The bad witch’s husband made friends with @agoodwitch, who visited our residence one day as I was practicing balancing on large stones that formed an infinity symbol around two trees in the yard. As per usual, I offered the guest a joint I had rolled, and we smoked together, enjoying the miraculous beauty and weather. We eventually became close friends. @agoodwitch skinny dipped in my hot tub and smoked doobies while I played her my music and sang songs. She had me over for Christmas, which was celebrated with her daughter and son-in-law, who took pity on me. The Christmas pageant at the church featured live barnyard animals.
They all had warned me to keep my two cats, Eartha Kitty and Esperanza, inside since the country was full of predators like coyotes and cougars, but after my hospitalization, keeping them inside while there was a beautiful world to enjoy seemed unacceptably cruel. One night I returned from the art fair, Eartha Kitty was gone—likely carried off because she was so dumb and sweet.
I started King Fu before my first hospitalization since an injury had prevented me from rock climbing. It would shape my survival. I practiced Tai Chi barefoot in the parking lot behind our apartment around our orange trees and set up targets for my trainee chain whip: a cotton cord tied to a rubber dog chew ball. I learned how to navigate blindfolded and walked on my ankles to strengthen them from potential twisting. Once my mania hit, my then-girlfriend took me to the local mental institution, Olive View, but I refused to go inside. I was wearing only pajamas—no shoes or socks. When the police and fire department were called to wrangle me in, I took to the street. I walked over sharp rocks, asphalt, and up a grated metal stairwell of a water plant, where I figured I would wait them out. Instead, they set up a perimeter around me. After hours in this standoff, I decided I’d had enough; I would try to fight my way through the crowd of police officers. I was nearly able to take out one’s eyes with my thumbs, as my sifu had taught me. They pinned me to the ground, then to a gurney, and in I went.
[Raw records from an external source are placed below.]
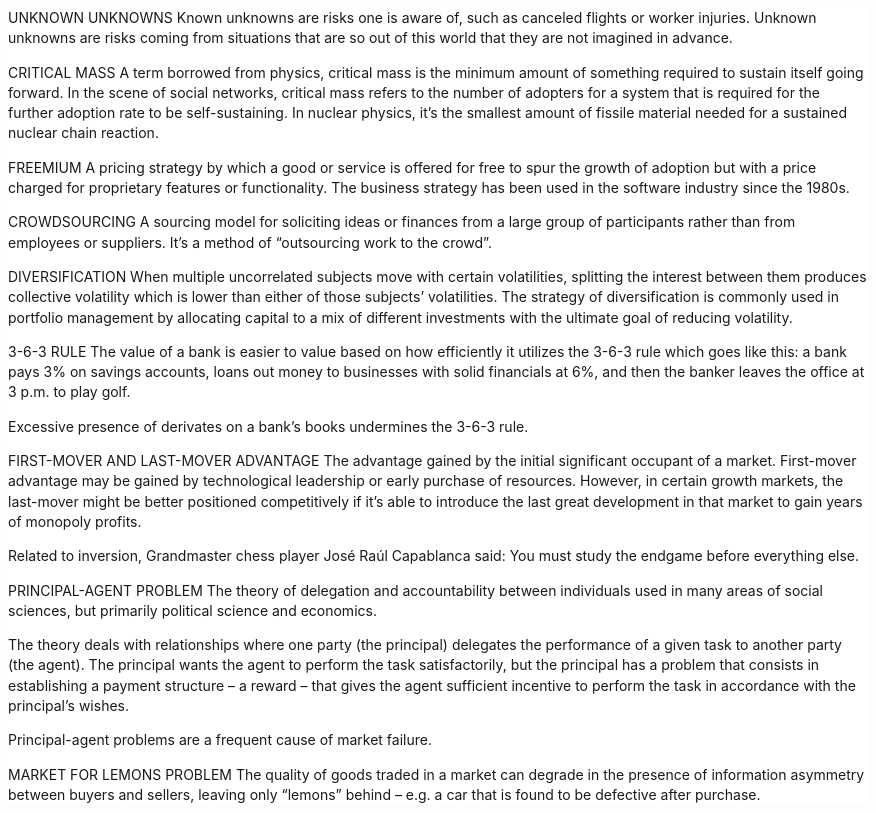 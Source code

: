 UNKNOWN UNKNOWNS
Known unknowns are risks one is aware of, such as canceled flights or worker injuries. Unknown unknowns are risks coming from situations that are so out of this world that they are not imagined in advance.

CRITICAL MASS
A term borrowed from physics, critical mass is the minimum amount of something required to sustain itself going forward. In the scene of social networks, critical mass refers to the number of adopters for a system that is required for the further adoption rate to be self-sustaining. In nuclear physics, it’s the smallest amount of fissile material needed for a sustained nuclear chain reaction.

FREEMIUM
A pricing strategy by which a good or service is offered for free to spur the growth of adoption but with a price charged for proprietary features or functionality. The business strategy has been used in the software industry since the 1980s.

CROWDSOURCING
A sourcing model for soliciting ideas or finances from a large group of participants rather than from employees or suppliers. It’s a method of “outsourcing work to the crowd”.

DIVERSIFICATION
When multiple uncorrelated subjects move with certain volatilities, splitting the interest between them produces collective volatility which is lower than either of those subjects’ volatilities. The strategy of diversification is commonly used in portfolio management by allocating capital to a mix of different investments with the ultimate goal of reducing volatility.

3-6-3 RULE
The value of a bank is easier to value based on how efficiently it utilizes the 3-6-3 rule which goes like this: a bank pays 3% on savings accounts, loans out money to businesses with solid financials at 6%, and then the banker leaves the office at 3 p.m. to play golf.

Excessive presence of derivates on a bank’s books undermines the 3-6-3 rule.

FIRST-MOVER AND LAST-MOVER ADVANTAGE
The advantage gained by the initial significant occupant of a market. First-mover advantage may be gained by technological leadership or early purchase of resources. However, in certain growth markets, the last-mover might be better positioned competitively if it’s able to introduce the last great development in that market to gain years of monopoly profits.

Related to inversion, Grandmaster chess player José Raúl Capablanca said: You must study the endgame before everything else.

PRINCIPAL-AGENT PROBLEM
The theory of delegation and accountability between individuals used in many areas of social sciences, but primarily political science and economics.

The theory deals with relationships where one party (the principal) delegates the performance of a given task to another party (the agent). The principal wants the agent to perform the task satisfactorily, but the principal has a problem that consists in establishing a payment structure – a reward – that gives the agent sufficient incentive to perform the task in accordance with the principal’s wishes.

Principal-agent problems are a frequent cause of market failure.

MARKET FOR LEMONS PROBLEM
The quality of goods traded in a market can degrade in the presence of information asymmetry between buyers and sellers, leaving only “lemons” behind – e.g. a car that is found to be defective after purchase.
Lynsey had piercing aqua eyes and the rambunctious personality of a mutt. Always willing to tell a story, her laugh was the one my ears perked up for. Eleven years younger than me, I tried ignoring the heat that rose to my cheeks whenever we were left in a room together. Especially considering we were in treatment, any flirtation would need to be kept kosher. We spent the hours after lights out interviewing one another in the “sauna room”—the smallest group room of the three. Shy, we would steal glances at each other between questions.